Quadpix is a quad-tree implementation spawned from my other QuadGo library but designed to directly intigrate with pixel. As this library is a work off of the existing QuadGo library much of the structure is the same but a few things have been changed to fallow some of the pixel naming conventions and styles.

To get Quadpix, run go get github.com/Tskken/quadpix in your command line of choice. Then add it to any of your existing projects by adding import "github.com/Tskken/quadpix".

You must have github.com/faiface/pixel for this library to work. If you are using go modules it should be installed for you if you done already have it. Note that you must have one of the most up to date versions of pixel as of creations of this ReadMe. That means if you have a prior installation of pixel and you have not updated it in some time, ie at least not up to some of the most reascent pull request for v0.8.1 as of Nov, 5, 2019, Quadpix will not work as it relies on some newer features added in some of the most reascent updates.

To create your instance of Quadpix you have to call the New() function. This will create a new instance of Quadpix and return its reference to be used.

For example:

    // create a basic instance
    tree := quadpix.New(width, height, maxEntities, maxDepth)

The main way to insert any data in to the quadpix tree is through the Insert function. This function takes the pixel.Rect bounds of what ever entity you want to insert and a variadic number of Action functions. I will talk about Action functions next but first to insert a basic pixel.Rect with a min of 0, 0 and a max of 50, 50, you would do as shown below.

Example:

    // insert an entity with a bounds of min:0, 0, max: 50, 50
    tree.Insert(pixel.R(0, 0, 50, 50))

This function as showned will create a new quadpix.Entity type with the given pixel.Rect bounds. Check the Godoc's for more info on what a quadpix.Entity is and what kind of data is holds.

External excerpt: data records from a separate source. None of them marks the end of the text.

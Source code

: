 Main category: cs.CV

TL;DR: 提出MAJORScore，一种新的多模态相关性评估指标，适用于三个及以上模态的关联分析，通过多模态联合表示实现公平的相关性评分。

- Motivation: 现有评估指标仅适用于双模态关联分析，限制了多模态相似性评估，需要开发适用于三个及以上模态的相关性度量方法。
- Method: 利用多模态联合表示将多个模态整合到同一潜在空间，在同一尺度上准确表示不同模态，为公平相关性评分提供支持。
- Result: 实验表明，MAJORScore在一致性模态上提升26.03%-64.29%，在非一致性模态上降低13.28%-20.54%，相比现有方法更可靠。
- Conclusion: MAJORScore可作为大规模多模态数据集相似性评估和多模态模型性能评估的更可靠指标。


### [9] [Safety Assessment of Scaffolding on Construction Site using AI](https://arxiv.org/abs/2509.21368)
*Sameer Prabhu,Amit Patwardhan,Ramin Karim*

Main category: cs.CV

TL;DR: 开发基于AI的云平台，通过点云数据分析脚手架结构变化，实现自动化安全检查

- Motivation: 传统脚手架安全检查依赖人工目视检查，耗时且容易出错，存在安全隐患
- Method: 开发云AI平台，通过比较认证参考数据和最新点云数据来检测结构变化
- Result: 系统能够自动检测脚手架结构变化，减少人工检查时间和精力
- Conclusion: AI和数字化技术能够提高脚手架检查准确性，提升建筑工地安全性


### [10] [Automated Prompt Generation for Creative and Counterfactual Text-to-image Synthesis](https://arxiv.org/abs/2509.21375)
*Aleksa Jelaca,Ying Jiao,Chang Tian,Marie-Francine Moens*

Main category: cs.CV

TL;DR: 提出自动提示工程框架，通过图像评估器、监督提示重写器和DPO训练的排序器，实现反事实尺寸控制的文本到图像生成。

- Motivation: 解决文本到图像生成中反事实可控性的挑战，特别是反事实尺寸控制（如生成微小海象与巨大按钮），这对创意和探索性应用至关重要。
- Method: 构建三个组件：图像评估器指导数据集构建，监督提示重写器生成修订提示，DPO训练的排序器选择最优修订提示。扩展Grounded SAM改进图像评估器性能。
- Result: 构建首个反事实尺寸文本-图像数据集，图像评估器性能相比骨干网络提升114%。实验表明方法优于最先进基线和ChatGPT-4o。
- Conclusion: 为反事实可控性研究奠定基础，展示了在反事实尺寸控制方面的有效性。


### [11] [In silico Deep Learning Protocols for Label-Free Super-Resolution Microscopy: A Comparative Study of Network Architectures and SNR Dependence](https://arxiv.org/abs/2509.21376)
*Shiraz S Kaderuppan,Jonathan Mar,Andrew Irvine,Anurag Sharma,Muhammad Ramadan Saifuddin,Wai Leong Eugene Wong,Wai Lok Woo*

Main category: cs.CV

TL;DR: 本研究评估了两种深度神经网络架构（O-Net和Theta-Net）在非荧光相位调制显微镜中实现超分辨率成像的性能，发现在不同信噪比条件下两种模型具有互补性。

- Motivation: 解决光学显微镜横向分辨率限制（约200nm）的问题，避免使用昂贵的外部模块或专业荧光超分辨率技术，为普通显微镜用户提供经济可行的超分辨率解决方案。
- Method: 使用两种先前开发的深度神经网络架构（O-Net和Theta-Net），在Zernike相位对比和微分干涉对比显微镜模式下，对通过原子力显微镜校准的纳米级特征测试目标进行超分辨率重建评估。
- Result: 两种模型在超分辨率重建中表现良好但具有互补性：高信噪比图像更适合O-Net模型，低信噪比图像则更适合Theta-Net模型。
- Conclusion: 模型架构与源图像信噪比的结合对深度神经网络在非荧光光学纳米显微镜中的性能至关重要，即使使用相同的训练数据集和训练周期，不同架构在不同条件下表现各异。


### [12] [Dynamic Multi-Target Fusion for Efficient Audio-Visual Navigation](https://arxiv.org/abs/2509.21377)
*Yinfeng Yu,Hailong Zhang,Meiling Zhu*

As stated above there is also a thing called an Action which can be given to Insert. The function signature of Insert is as shown below.

    quadpix.Insert(pixel.Rect, Action...)

The variadic argument Action takes any number of Action functions to be saved to the new quadpix.Entity that is created. This Action functions are simply just empty functions with no signature as so func(). They can be treated as lambda functions to be saved and possibly used later for running code on intersect with the entity.

An example of adding an Action function on insert would be as shown below.

    // Insert with an Action function
    tree.Insert(pixel.R(0, 0, 50, 50), func(){
        // some action done that is stored in Entity
    })

Another way to insert any number of Entity's in to the tree is through InsertEntities(). This function takes a variadic number of Entity's and will insert all of them in to the tree. For example:

    // Insert one entity in to the tree through InsertEntity
    tree.InsertEntities(quadpix.E(pixel.R(0, 0, 50, 50)))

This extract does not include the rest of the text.